*EXERCISE DETAILS:* If a picture appears in the records, skip it; copy everything else exactly.
*** Opening DATA FOR THIS EXERCISE ***
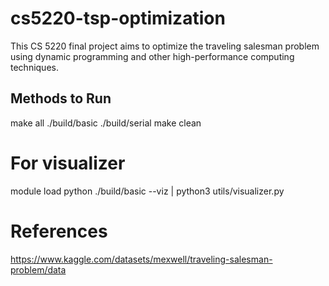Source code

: # cs5220-tsp-optimization

This CS 5220 final project aims to optimize the traveling salesman problem using dynamic programming and other high-performance computing techniques.

## Methods to Run

make all
./build/basic
./build/serial
make clean

# For visualizer

module load python
./build/basic --viz | python3 utils/visualizer.py

# References

https://www.kaggle.com/datasets/mexwell/traveling-salesman-problem/data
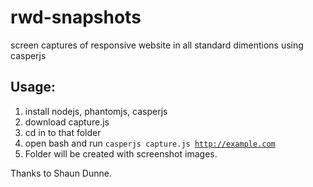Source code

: rwd-snapshots
=============

screen captures of responsive website in all standard dimentions using casperjs

Usage:
------

1. install nodejs, phantomjs, casperjs
2. download capture.js
3. cd in to that folder
4. open bash and run <code>casperjs capture.js http://example.com</code>
5. Folder will be created with screenshot images.


Thanks to Shaun Dunne.
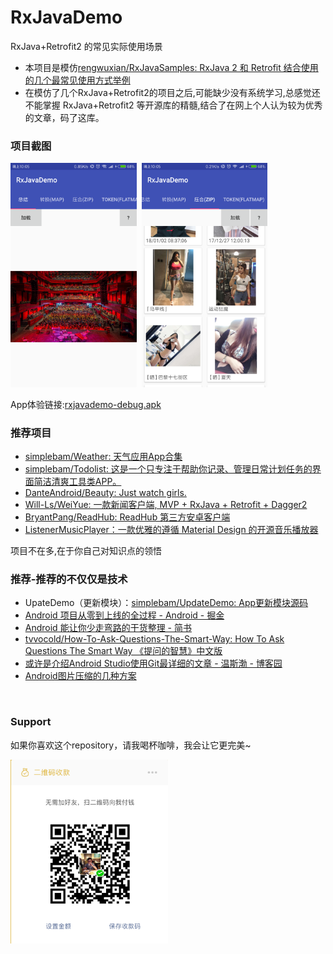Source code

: # RxJavaDemo
RxJava+Retrofit2 的常见实际使用场景

* 本项目是模仿[rengwuxian/RxJavaSamples: RxJava 2 和 Retrofit 结合使用的几个最常见使用方式举例 ](https://github.com/rengwuxian/RxJavaSamples)
* 在模仿了几个RxJava+Retrofit2的项目之后,可能缺少没有系统学习,总感觉还不能掌握
  RxJava+Retrofit2 等开源库的精髓,结合了在网上个人认为较为优秀的文章，码了这库。


### 项目截图
<a href="./art/complete.png"><img src="./art/complete.png" width="40%"/></a><img height="0" width="8px"/><a href="./art/zip.png"><img src="./art/zip.png" width="40%"/></a>

App体验链接:[rxjavademo-debug.apk](https://github.com/simplebam/RxJavaDemo/releases/download/v1.0/rxjavademo-debug.apk)


### 推荐项目
* [simplebam/Weather: 天气应用App合集 ](https://github.com/simplebam/Weather)
* [simplebam/Todolist: 这是一个只专注于帮助你记录、管理日常计划任务的界面简洁清爽工具类APP。 ](https://github.com/simplebam/Todolist)
* [DanteAndroid/Beauty: Just watch girls. ](https://github.com/DanteAndroid/Beauty)
* [Will-Ls/WeiYue: 一款新闻客户端, MVP + RxJava + Retrofit + Dagger2 ](https://github.com/Will-Ls/WeiYue)
* [BryantPang/ReadHub: ReadHub 第三方安卓客户端](https://github.com/BryantPang/ReadHub)
* [ListenerMusicPlayer：一款优雅的遵循 Material Design 的开源音乐播放器]( https://www.diycode.cc/projects/hefuyicoder/ListenerMusicPlayer)

项目不在多,在于你自己对知识点的领悟


### 推荐-推荐的不仅仅是技术
* UpateDemo（更新模块）：[simplebam/UpdateDemo: App更新模块源码 ](https://github.com/simplebam/UpdateDemo)
* [Android 项目从零到上线的全过程 - Android - 掘金 ](https://juejin.im/entry/5817ff93128fe1005599a3b3)
* [Android 能让你少走弯路的干货整理 - 简书 ](https://www.jianshu.com/p/514656c383a2)
* [tvvocold/How-To-Ask-Questions-The-Smart-Way: How To Ask Questions The Smart Way 《提问的智慧》中文版 ](https://github.com/tvvocold/How-To-Ask-Questions-The-Smart-Way)
* [或许是介绍Android Studio使用Git最详细的文章 - 温斯渤 - 博客园 ](http://www.cnblogs.com/ghylzwsb/archive/2017/03/12/GitOnAS.html)
* [Android图片压缩的几种方案 ](http://mp.weixin.qq.com/s/-ixGY5E34Fbsy0N3-XTk-Q?utm_source=gank.io&utm_medium=email)
<br/>


### Support
如果你喜欢这个repository，请我喝杯咖啡，我会让它更完美~  </p>
<a href="./get_me_a_drink.png"><img src="./get_me_a_drink.png" width="50%" height="50%"/></a>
*** Closing DATA FOR THIS EXERCISE ***
*OUTPUT OF THE EXERCISE:*
Source code

: # cs5220-tsp-optimization

This CS 5220 final project aims to optimize the traveling salesman problem using dynamic programming and other high-performance computing techniques.

## Methods to Run

make all
./build/basic
./build/serial
make clean

# For visualizer

module load python
./build/basic --viz | python3 utils/visualizer.py

# References

https://www.kaggle.com/datasets/mexwell/traveling-salesman-problem/data
Source code

: rwd-snapshots
=============

screen captures of responsive website in all standard dimentions using casperjs

Usage:
------

1. install nodejs, phantomjs, casperjs
2. download capture.js
3. cd in to that folder
4. open bash and run <code>casperjs capture.js http://example.com</code>
5. Folder will be created with screenshot images.


Thanks to Shaun Dunne.
Source code

: # RxJavaDemo
RxJava+Retrofit2 的常见实际使用场景

* 本项目是模仿[rengwuxian/RxJavaSamples: RxJava 2 和 Retrofit 结合使用的几个最常见使用方式举例 ](https://github.com/rengwuxian/RxJavaSamples)
* 在模仿了几个RxJava+Retrofit2的项目之后,可能缺少没有系统学习,总感觉还不能掌握
  RxJava+Retrofit2 等开源库的精髓,结合了在网上个人认为较为优秀的文章，码了这库。


### 项目截图
<a href="./art/complete.png"><img src="./art/complete.png" width="40%"/></a><img height="0" width="8px"/><a href="./art/zip.png"><img src="./art/zip.png" width="40%"/></a>

App体验链接:[rxjavademo-debug.apk](https://github.com/simplebam/RxJavaDemo/releases/download/v1.0/rxjavademo-debug.apk)


### 推荐项目
* [simplebam/Weather: 天气应用App合集 ](https://github.com/simplebam/Weather)
* [simplebam/Todolist: 这是一个只专注于帮助你记录、管理日常计划任务的界面简洁清爽工具类APP。 ](https://github.com/simplebam/Todolist)
* [DanteAndroid/Beauty: Just watch girls. ](https://github.com/DanteAndroid/Beauty)
* [Will-Ls/WeiYue: 一款新闻客户端, MVP + RxJava + Retrofit + Dagger2 ](https://github.com/Will-Ls/WeiYue)
* [BryantPang/ReadHub: ReadHub 第三方安卓客户端](https://github.com/BryantPang/ReadHub)
* [ListenerMusicPlayer：一款优雅的遵循 Material Design 的开源音乐播放器]( https://www.diycode.cc/projects/hefuyicoder/ListenerMusicPlayer)

项目不在多,在于你自己对知识点的领悟


### 推荐-推荐的不仅仅是技术
* UpateDemo（更新模块）：[simplebam/UpdateDemo: App更新模块源码 ](https://github.com/simplebam/UpdateDemo)
* [Android 项目从零到上线的全过程 - Android - 掘金 ](https://juejin.im/entry/5817ff93128fe1005599a3b3)
* [Android 能让你少走弯路的干货整理 - 简书 ](https://www.jianshu.com/p/514656c383a2)
* [tvvocold/How-To-Ask-Questions-The-Smart-Way: How To Ask Questions The Smart Way 《提问的智慧》中文版 ](https://github.com/tvvocold/How-To-Ask-Questions-The-Smart-Way)
* [或许是介绍Android Studio使用Git最详细的文章 - 温斯渤 - 博客园 ](http://www.cnblogs.com/ghylzwsb/archive/2017/03/12/GitOnAS.html)
* [Android图片压缩的几种方案 ](http://mp.weixin.qq.com/s/-ixGY5E34Fbsy0N3-XTk-Q?utm_source=gank.io&utm_medium=email)
<br/>


### Support
如果你喜欢这个repository，请我喝杯咖啡，我会让它更完美~  </p>
<a href="./get_me_a_drink.png"><img src="./get_me_a_drink.png" width="50%" height="50%"/></a>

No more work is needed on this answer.